Other features that light up the spec sheet include light but strong Adirondack spruce bracing, a dual-action truss rod, and a special neck extension. The latter innovation prevents the infamous hump that manifests at the neck/ body join on traditional acoustic guitars. Caused by changes in humidity, this fault usually means you either have to get the guitar repaired or you hike the action to prevent string buzz. Finlayson’s design protects that area of the fingerboard.
The neck profile on the D-5CE is the absolute business. Sculpted from mahogany, this neck is plump without being unmanageable, and there’s a great old-school square shouldered feel that we can’t get enough of.
“Yes, I opted for a more substantial neck profile,” says Billy. “It makes for a more stable neck and requires a lot less adjustment than standard shapes. More importantly, it makes for a stronger coupling to the body, which in turn results in better tonal transference and sustain.”
And certainly tone and sustain are in their abundance. The dreadnought body D-5CE pairs its solid spruce top with laminated red wild cherry back and sides.
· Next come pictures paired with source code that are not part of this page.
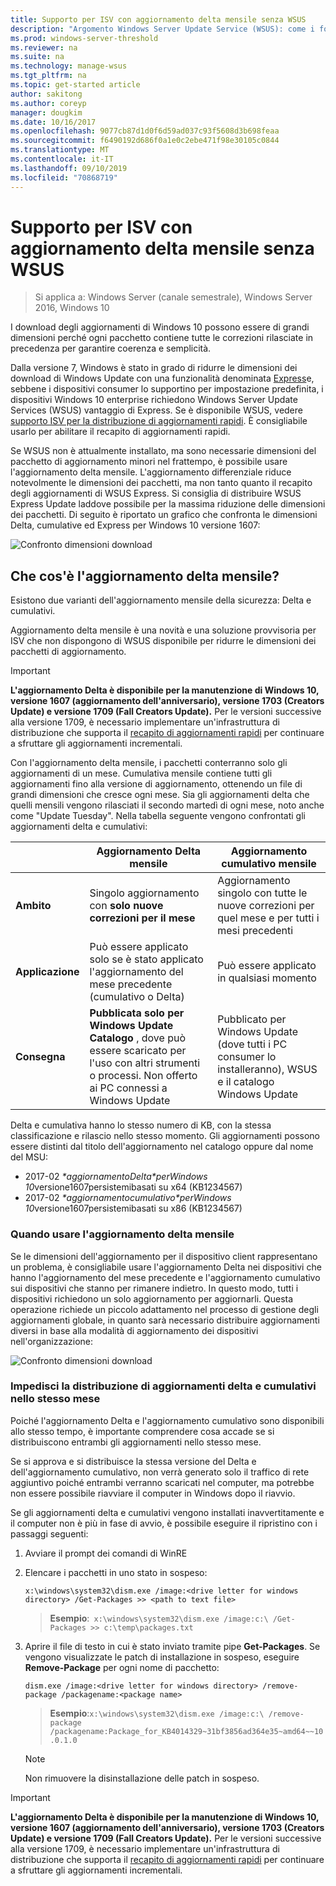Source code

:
 ```yaml
---
title: Supporto per ISV con aggiornamento delta mensile senza WSUS
description: "Argomento Windows Server Update Service (WSUS): come i fornitori di software indipendenti (ISV) possono utilizzare temporaneamente l'aggiornamento delta mensile anziché il recapito di aggiornamenti di WSUS Express per ridurre le dimensioni del pacchetto"
ms.prod: windows-server-threshold
ms.reviewer: na
ms.suite: na
ms.technology: manage-wsus
ms.tgt_pltfrm: na
ms.topic: get-started article
author: sakitong
ms.author: coreyp
manager: dougkim
ms.date: 10/16/2017
ms.openlocfilehash: 9077cb87d1d0f6d59ad037c93f5608d3b698feaa
ms.sourcegitcommit: f6490192d686f0a1e0c2ebe471f98e30105c0844
ms.translationtype: MT
ms.contentlocale: it-IT
ms.lasthandoff: 09/10/2019
ms.locfileid: "70868719"
---
```

# <a name="monthly-delta-update-isv-support-without-wsus"></a>Supporto per ISV con aggiornamento delta mensile senza WSUS

>Si applica a: Windows Server (canale semestrale), Windows Server 2016, Windows 10

I download degli aggiornamenti di Windows 10 possono essere di grandi dimensioni perché ogni pacchetto contiene tutte le correzioni rilasciate in precedenza per garantire coerenza e semplicità.  

Dalla versione 7, Windows è stato in grado di ridurre le dimensioni dei download di Windows Update con una funzionalità denominata [Express](https://technet.microsoft.com/library/cc708456(v=ws.10).aspx#Anchor_2)e, sebbene i dispositivi consumer lo supportino per impostazione predefinita, i dispositivi Windows 10 enterprise richiedono Windows Server Update Services (WSUS) vantaggio di Express. Se è disponibile WSUS, vedere [supporto ISV per la distribuzione di aggiornamenti rapidi](express-update-delivery-ISV-support.md). È consigliabile usarlo per abilitare il recapito di aggiornamenti rapidi. 

Se WSUS non è attualmente installato, ma sono necessarie dimensioni del pacchetto di aggiornamento minori nel frattempo, è possibile usare l'aggiornamento delta mensile. L'aggiornamento differenziale riduce notevolmente le dimensioni dei pacchetti, ma non tanto quanto il recapito degli aggiornamenti di WSUS Express. Si consiglia di distribuire WSUS Express Update laddove possibile per la massima riduzione delle dimensioni dei pacchetti. Di seguito è riportato un grafico che confronta le dimensioni Delta, cumulative ed Express per Windows 10 versione 1607:

![Confronto dimensioni download](../../media/express-update-delivery-isv-support/delta-1.png)

## <a name="what-is-monthly-delta-update"></a>Che cos'è l'aggiornamento delta mensile?

Esistono due varianti dell'aggiornamento mensile della sicurezza: Delta e cumulativi.

Aggiornamento delta mensile è una novità e una soluzione provvisoria per ISV che non dispongono di WSUS disponibile per ridurre le dimensioni dei pacchetti di aggiornamento.

>[!IMPORTANT]
>**L'aggiornamento Delta è disponibile per la manutenzione di Windows 10, versione 1607 (aggiornamento dell'anniversario), versione 1703 (Creators Update) e versione 1709 (Fall Creators Update).** Per le versioni successive alla versione 1709, è necessario implementare un'infrastruttura di distribuzione che supporta il [recapito di aggiornamenti rapidi](express-update-delivery-ISV-support.md) per continuare a sfruttare gli aggiornamenti incrementali.

Con l'aggiornamento delta mensile, i pacchetti conterranno solo gli aggiornamenti di un mese. Cumulativa mensile contiene tutti gli aggiornamenti fino alla versione di aggiornamento, ottenendo un file di grandi dimensioni che cresce ogni mese. Sia gli aggiornamenti delta che quelli mensili vengono rilasciati il secondo martedì di ogni mese, noto anche come "Update Tuesday". Nella tabella seguente vengono confrontati gli aggiornamenti delta e cumulativi:

|                    | Aggiornamento **Delta** mensile                                                                                                                                                                                                       | Aggiornamento **cumulativo** mensile                                                                                                                                                                                             |
|--------------------|--------------------------------------------------------------------------------------------------------------------------------------------------------------------------------------------------------------------------------|---------------------------------------------------------------------------------------------------------------------------------------------------------------------------------------------------------------------------|
| **Ambito**          | Singolo aggiornamento con **solo nuove correzioni per il mese**                                                                                                                                                                           | Aggiornamento singolo con tutte le nuove correzioni per quel mese e per tutti i mesi precedenti                                                                                                                                                   |
| **Applicazione**    | Può essere applicato solo se è stato applicato l'aggiornamento del mese precedente (cumulativo o Delta)                                                                                                                                           | Può essere applicato in qualsiasi momento                                                                                                                                                                                                |
| **Consegna**       | **Pubblicata solo per Windows Update Catalogo** , dove può essere scaricato per l'uso con altri strumenti o processi. Non offerto ai PC connessi a Windows Update                                                         | Pubblicato per Windows Update (dove tutti i PC consumer lo installeranno), WSUS e il catalogo Windows Update                                                                                                                |

Delta e cumulativa hanno lo stesso numero di KB, con la stessa classificazione e rilascio nello stesso momento. Gli aggiornamenti possono essere distinti dal titolo dell'aggiornamento nel catalogo oppure dal nome del MSU:

- 2017-02 *\*aggiornamentoDelta\*perWindows 10*versione1607persistemibasati su x64 (KB1234567)
- 2017-02 *\*aggiornamentocumulativo\*perWindows 10*versione1607persistemibasati su x86 (KB1234567)                                                                                                                                                                                                                                                                                                                                                                                                                                                                                                                                                                                                                                                                                                                                                                                                                                                                                      

### <a name="when-to-use-monthly-delta-update"></a>Quando usare l'aggiornamento delta mensile

Se le dimensioni dell'aggiornamento per il dispositivo client rappresentano un problema, è consigliabile usare l'aggiornamento Delta nei dispositivi che hanno l'aggiornamento del mese precedente e l'aggiornamento cumulativo sui dispositivi che stanno per rimanere indietro. In questo modo, tutti i dispositivi richiedono un solo aggiornamento per aggiornarli. Questa operazione richiede un piccolo adattamento nel processo di gestione degli aggiornamenti globale, in quanto sarà necessario distribuire aggiornamenti diversi in base alla modalità di aggiornamento dei dispositivi nell'organizzazione:

![Confronto dimensioni download](../../media/express-update-delivery-isv-support/delta-2.png)

### <a name="prevent-deployment-of-delta-and-cumulative-updates-in-the-same-month"></a>Impedisci la distribuzione di aggiornamenti delta e cumulativi nello stesso mese

Poiché l'aggiornamento Delta e l'aggiornamento cumulativo sono disponibili allo stesso tempo, è importante comprendere cosa accade se si distribuiscono entrambi gli aggiornamenti nello stesso mese.

Se si approva e si distribuisce la stessa versione del Delta e dell'aggiornamento cumulativo, non verrà generato solo il traffico di rete aggiuntivo poiché entrambi verranno scaricati nel computer, ma potrebbe non essere possibile riavviare il computer in Windows dopo il riavvio.

Se gli aggiornamenti delta e cumulativi vengono installati inavvertitamente e il computer non è più in fase di avvio, è possibile eseguire il ripristino con i passaggi seguenti:

1. Avviare il prompt dei comandi di WinRE
2. Elencare i pacchetti in uno stato in sospeso:

    `x:\windows\system32\dism.exe /image:<drive letter for windows directory> /Get-Packages >> <path to text file>`
 
    > **Esempio**:` x:\windows\system32\dism.exe /image:c:\ /Get-Packages >> c:\temp\packages.txt`
 
3. Aprire il file di testo in cui è stato inviato tramite pipe **Get-Packages**. Se vengono visualizzate le patch di installazione in sospeso, eseguire **Remove-Package** per ogni nome di pacchetto:
 
   `dism.exe /image:<drive letter for windows directory> /remove-package /packagename:<package name>`
 
    > **Esempio**:`x:\windows\system32\dism.exe /image:c:\ /remove-package /packagename:Package_for_KB4014329~31bf3856ad364e35~amd64~~10.0.1.0`
 
    >[!NOTE]
    >Non rimuovere la disinstallazione delle patch in sospeso.

>[!IMPORTANT]
>**L'aggiornamento Delta è disponibile per la manutenzione di Windows 10, versione 1607 (aggiornamento dell'anniversario), versione 1703 (Creators Update) e versione 1709 (Fall Creators Update).** Per le versioni successive alla versione 1709, è necessario implementare un'infrastruttura di distribuzione che supporta il [recapito di aggiornamenti rapidi](express-update-delivery-ISV-support.md) per continuare a sfruttare gli aggiornamenti incrementali.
This classic Godin timber spec combined with a rosewood ’board and the 630mm (24.84-inch) scale length gives the D-5CE more tonal depth and character than we’d imagine from a newly born dreadnought. There’s a softness in the top strings where we’d predict some brashness. The fat strings sustain like a piano.
As the ‘E’ in its model designation suggests, the Fishman Sonitone routes the guitar’s tone through a speaker as well as you’d expect. You also get a volume and tone control hidden just inside the soundhole and adjustable via your fingertips.
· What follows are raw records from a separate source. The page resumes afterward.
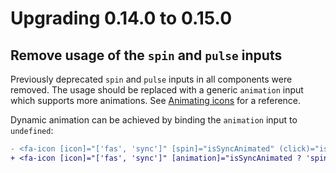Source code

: # Upgrading 0.14.0 to 0.15.0

## Remove usage of the `spin` and `pulse` inputs

Previously deprecated `spin` and `pulse` inputs in all components were removed. The usage should be replaced with a generic `animation` input which supports more animations. See [Animating icons](https://fontawesome.com/docs/web/style/animate) for a reference.

Dynamic animation can be achieved by binding the `animation` input to `undefined`:

```diff
- <fa-icon [icon]="['fas', 'sync']" [spin]="isSyncAnimated" (click)="isSyncAnimated=!isSyncAnimated"></fa-icon>
+ <fa-icon [icon]="['fas', 'sync']" [animation]="isSyncAnimated ? 'spin' : undefined" (click)="isSyncAnimated=!isSyncAnimated"></fa-icon>
```
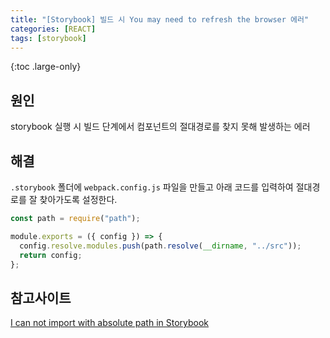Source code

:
```yaml
---
title: "[Storybook] 빌드 시 You may need to refresh the browser 에러"
categories: [REACT]
tags: [storybook]
---
```


{:toc .large-only}

## 원인

storybook 실행 시 빌드 단계에서 컴포넌트의 절대경로를 찾지 못해 발생하는 에러

## 해결

`.storybook` 폴더에 `webpack.config.js` 파일을 만들고 아래 코드를 입력하여 절대경로를 잘 찾아가도록 설정한다.

```js
const path = require("path");

module.exports = ({ config }) => {
  config.resolve.modules.push(path.resolve(__dirname, "../src"));
  return config;
};
```

## 참고사이트

[I can not import with absolute path in Storybook](https://github.com/storybookjs/storybook/issues/3916#issuecomment-490287662)

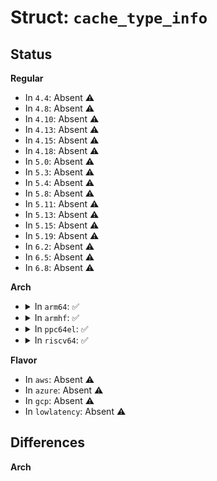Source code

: # Struct: <code>cache_type_info</code>

## Status
<b>Regular</b>
<ul>
<li>
In <code>4.4</code>: Absent ⚠️
</li>
<li>
In <code>4.8</code>: Absent ⚠️
</li>
<li>
In <code>4.10</code>: Absent ⚠️
</li>
<li>
In <code>4.13</code>: Absent ⚠️
</li>
<li>
In <code>4.15</code>: Absent ⚠️
</li>
<li>
In <code>4.18</code>: Absent ⚠️
</li>
<li>
In <code>5.0</code>: Absent ⚠️
</li>
<li>
In <code>5.3</code>: Absent ⚠️
</li>
<li>
In <code>5.4</code>: Absent ⚠️
</li>
<li>
In <code>5.8</code>: Absent ⚠️
</li>
<li>
In <code>5.11</code>: Absent ⚠️
</li>
<li>
In <code>5.13</code>: Absent ⚠️
</li>
<li>
In <code>5.15</code>: Absent ⚠️
</li>
<li>
In <code>5.19</code>: Absent ⚠️
</li>
<li>
In <code>6.2</code>: Absent ⚠️
</li>
<li>
In <code>6.5</code>: Absent ⚠️
</li>
<li>
In <code>6.8</code>: Absent ⚠️
</li>
</ul>
<b>Arch</b>
<ul>
<li>
<details>
<summary>In <code>arm64</code>: ✅</summary>

```c
struct cache_type_info {
    const char *size_prop;
    const char * line_size_props[2];
    const char *nr_sets_prop;
};
```
</details>
</li>
<li>
<details>
<summary>In <code>armhf</code>: ✅</summary>

```c
struct cache_type_info {
    const char *size_prop;
    const char * line_size_props[2];
    const char *nr_sets_prop;
};
```
</details>
</li>
<li>
<details>
<summary>In <code>ppc64el</code>: ✅</summary>

```c
struct cache_type_info {
    const char *name;
    const char *size_prop;
    const char * line_size_props[2];
    const char *nr_sets_prop;
};
```
</details>
</li>
<li>
<details>
<summary>In <code>riscv64</code>: ✅</summary>

```c
struct cache_type_info {
    const char *size_prop;
    const char * line_size_props[2];
    const char *nr_sets_prop;
};
```
</details>
</li>
</ul>
<b>Flavor</b>
<ul>
<li>
In <code>aws</code>: Absent ⚠️
</li>
<li>
In <code>azure</code>: Absent ⚠️
</li>
<li>
In <code>gcp</code>: Absent ⚠️
</li>
<li>
In <code>lowlatency</code>: Absent ⚠️
</li>
</ul>

## Differences
<b>Arch</b>
<ul>
</ul>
Launching your new acoustic guitar brand into a crowded marketplace can leave punters playing a game of six-string Where’s Wally? Finlayson does have the advantage of the support of GuitarGuitar. That, and reviews like ours, should steer you towards trying these excellent guitars for yourself. The feel, playability, tone and build quality are everything you’d expect from a guitar constructed under the watchful eye of Godin. What’s more, Billy Finlayson’s beautifully thought-out innovations enhance your playing experience without distracting you with technology. Everything just works as it should.
Yes, it may be true that everyone can get their name on an acoustic guitar these days. But what you need to do is look beyond the script on the headstock and see whether they put their heart and soul into it, too. Just like Billy.